REQUIREMENT. When copying the entries below, leave out every picture and keep the rest exact.

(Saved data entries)
◇ ◇ ◇ ◇ ◇
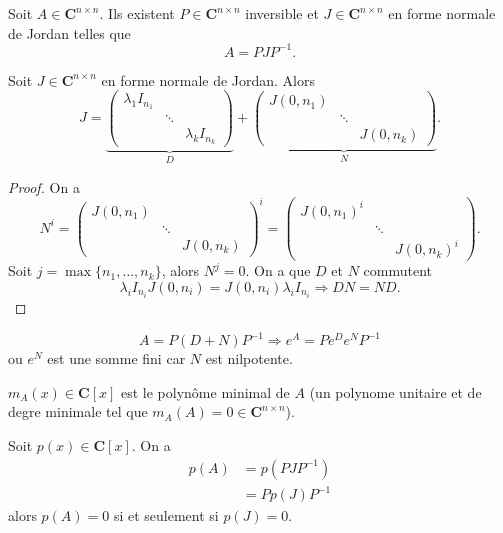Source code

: \begin{theorem}
Soit $A\in \mathbf{C}^{n\times n}$. Ils existent $P\in \mathbf{C}^{n\times n}$ inversible et $J\in \mathbf{C}^{n\times n}$ en forme normale de Jordan telles que 
$$
A=PJP^{-1}.
$$
\end{theorem}
\begin{lemma}
Soit $J\in \mathbf{C}^{n\times n}$ en forme normale de Jordan. Alors 
$$
J=\underbrace{ \begin{pmatrix}
\lambda_{1}I_{n_{1}} &  &  \\
 & \ddots &  \\
 &  & \lambda _{k}I_{n_{k}}
\end{pmatrix} }_{ D }+\underbrace{ \begin{pmatrix}
J(0,n_{1}) &  &  \\
 & \ddots &  \\
 &  & J(0,n_{k})
\end{pmatrix} }_{ N }.
$$
\end{lemma}
\begin{proof}
On a
$$
N^{i}=\begin{pmatrix}
J(0,n_{1}) &  &  \\
 & \ddots &  \\
 &  & J(0,n_{k})
\end{pmatrix}^{i}=\begin{pmatrix}
J(0,n_{1})^{i} &   &  \\
 & \ddots &  \\
 &  & J(0,n_{k})^{i}
\end{pmatrix}.
$$
Soit $j=\max\{n_{1},\dots,n_{k}\}$, alors $N^{j}=0$. On a que $D$ et $N$ commutent 
$$
\lambda _{i}I_{n_{i}}J(0,n_{i})=J(0,n_{i})\lambda _{i}I_{n_{i}} \Rightarrow DN=ND.
$$
\end{proof}
\begin{reminder}
$$
A=P(D+N)P^{-1}\Rightarrow e^{A}=Pe^{ D }e^{ N }P^{-1}
$$
ou $e^{ N }$ est une somme fini car $N$ est nilpotente.
\end{reminder}


\begin{reminder}
$m_{A}(x)\in \mathbf{C}[x]$ est le polynôme minimal de $A$ (un polynome unitaire et de degre minimale tel que $m_{A}(A)=0\in \mathbf{C}^{n\times n}$).
\end{reminder}

Soit $p(x)\in \mathbf{C}[x]$. On a 
\begin{align*}
p(A) & =p(PJP^{-1}) \\
 & =Pp(J)P^{-1}
\end{align*}
alors $p(A)=0$ si et seulement si $p(J)=0$.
◇ ◇ ◇ ◇ ◇
RESPONSE BELOW.
Source code

: \begin{theorem}
Soit $A\in \mathbf{C}^{n\times n}$. Ils existent $P\in \mathbf{C}^{n\times n}$ inversible et $J\in \mathbf{C}^{n\times n}$ en forme normale de Jordan telles que 
$$
A=PJP^{-1}.
$$
\end{theorem}
\begin{lemma}
Soit $J\in \mathbf{C}^{n\times n}$ en forme normale de Jordan. Alors 
$$
J=\underbrace{ \begin{pmatrix}
\lambda_{1}I_{n_{1}} &  &  \\
 & \ddots &  \\
 &  & \lambda _{k}I_{n_{k}}
\end{pmatrix} }_{ D }+\underbrace{ \begin{pmatrix}
J(0,n_{1}) &  &  \\
 & \ddots &  \\
 &  & J(0,n_{k})
\end{pmatrix} }_{ N }.
$$
\end{lemma}
\begin{proof}
On a
$$
N^{i}=\begin{pmatrix}
J(0,n_{1}) &  &  \\
 & \ddots &  \\
 &  & J(0,n_{k})
\end{pmatrix}^{i}=\begin{pmatrix}
J(0,n_{1})^{i} &   &  \\
 & \ddots &  \\
 &  & J(0,n_{k})^{i}
\end{pmatrix}.
$$
Soit $j=\max\{n_{1},\dots,n_{k}\}$, alors $N^{j}=0$. On a que $D$ et $N$ commutent 
$$
\lambda _{i}I_{n_{i}}J(0,n_{i})=J(0,n_{i})\lambda _{i}I_{n_{i}} \Rightarrow DN=ND.
$$
\end{proof}
\begin{reminder}
$$
A=P(D+N)P^{-1}\Rightarrow e^{A}=Pe^{ D }e^{ N }P^{-1}
$$
ou $e^{ N }$ est une somme fini car $N$ est nilpotente.
\end{reminder}


\begin{reminder}
$m_{A}(x)\in \mathbf{C}[x]$ est le polynôme minimal de $A$ (un polynome unitaire et de degre minimale tel que $m_{A}(A)=0\in \mathbf{C}^{n\times n}$).
\end{reminder}

Soit $p(x)\in \mathbf{C}[x]$. On a 
\begin{align*}
p(A) & =p(PJP^{-1}) \\
 & =Pp(J)P^{-1}
\end{align*}
alors $p(A)=0$ si et seulement si $p(J)=0$.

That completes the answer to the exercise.